● **WHAT IS EXPECTED**:
For every record that follows, transcribe the text exactly and leave any image out.

● **EXCERPTED DATA**:
——
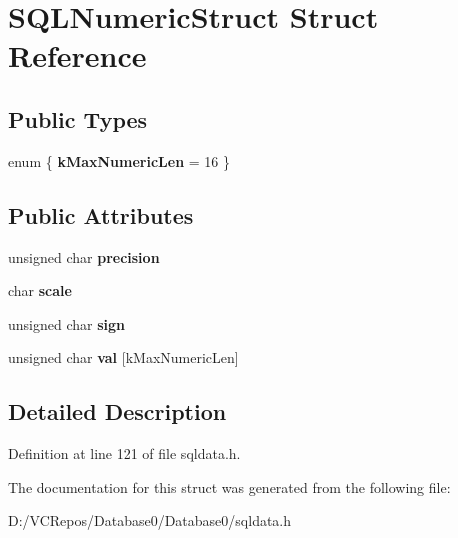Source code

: \hypertarget{struct_s_q_l_numeric_struct}{}\section{S\+Q\+L\+Numeric\+Struct Struct Reference}
\label{struct_s_q_l_numeric_struct}
\subsection*{Public Types}
\begin{DoxyCompactItemize}
\item 
\mbox{\label{struct_s_q_l_numeric_struct_af178d84bfa0a1cc8b74fd218ac8492de}} 
enum \{ {\bfseries k\+Max\+Numeric\+Len} = 16
 \}
\end{DoxyCompactItemize}
\subsection*{Public Attributes}
\begin{DoxyCompactItemize}
\item 
\mbox{\label{struct_s_q_l_numeric_struct_ab66f5fa7b5ea728f33abcabb885403bb}} 
unsigned char {\bfseries precision}
\item 
\mbox{\label{struct_s_q_l_numeric_struct_a67ea82149e45a522ac89926c6db2353f}} 
char {\bfseries scale}
\item 
\mbox{\label{struct_s_q_l_numeric_struct_a14e4e92b6be7a11f3565f6058c86098a}} 
unsigned char {\bfseries sign}
\item 
\mbox{\label{struct_s_q_l_numeric_struct_a837aff67f9469c8e3910b9f674afc1f2}} 
unsigned char {\bfseries val} \mbox{[}k\+Max\+Numeric\+Len\mbox{]}
\end{DoxyCompactItemize}


\subsection{Detailed Description}


Definition at line 121 of file sqldata.\+h.



The documentation for this struct was generated from the following file\+:\begin{DoxyCompactItemize}
\item 
D\+:/\+V\+C\+Repos/\+Database0/\+Database0/sqldata.\+h\end{DoxyCompactItemize}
——
● **ANSWER BOX**:
Source code

: \hypertarget{struct_s_q_l_numeric_struct}{}\section{S\+Q\+L\+Numeric\+Struct Struct Reference}
\label{struct_s_q_l_numeric_struct}
\subsection*{Public Types}
\begin{DoxyCompactItemize}
\item 
\mbox{\label{struct_s_q_l_numeric_struct_af178d84bfa0a1cc8b74fd218ac8492de}} 
enum \{ {\bfseries k\+Max\+Numeric\+Len} = 16
 \}
\end{DoxyCompactItemize}
\subsection*{Public Attributes}
\begin{DoxyCompactItemize}
\item 
\mbox{\label{struct_s_q_l_numeric_struct_ab66f5fa7b5ea728f33abcabb885403bb}} 
unsigned char {\bfseries precision}
\item 
\mbox{\label{struct_s_q_l_numeric_struct_a67ea82149e45a522ac89926c6db2353f}} 
char {\bfseries scale}
\item 
\mbox{\label{struct_s_q_l_numeric_struct_a14e4e92b6be7a11f3565f6058c86098a}} 
unsigned char {\bfseries sign}
\item 
\mbox{\label{struct_s_q_l_numeric_struct_a837aff67f9469c8e3910b9f674afc1f2}} 
unsigned char {\bfseries val} \mbox{[}k\+Max\+Numeric\+Len\mbox{]}
\end{DoxyCompactItemize}


\subsection{Detailed Description}


Definition at line 121 of file sqldata.\+h.



The documentation for this struct was generated from the following file\+:\begin{DoxyCompactItemize}
\item 
D\+:/\+V\+C\+Repos/\+Database0/\+Database0/sqldata.\+h\end{DoxyCompactItemize}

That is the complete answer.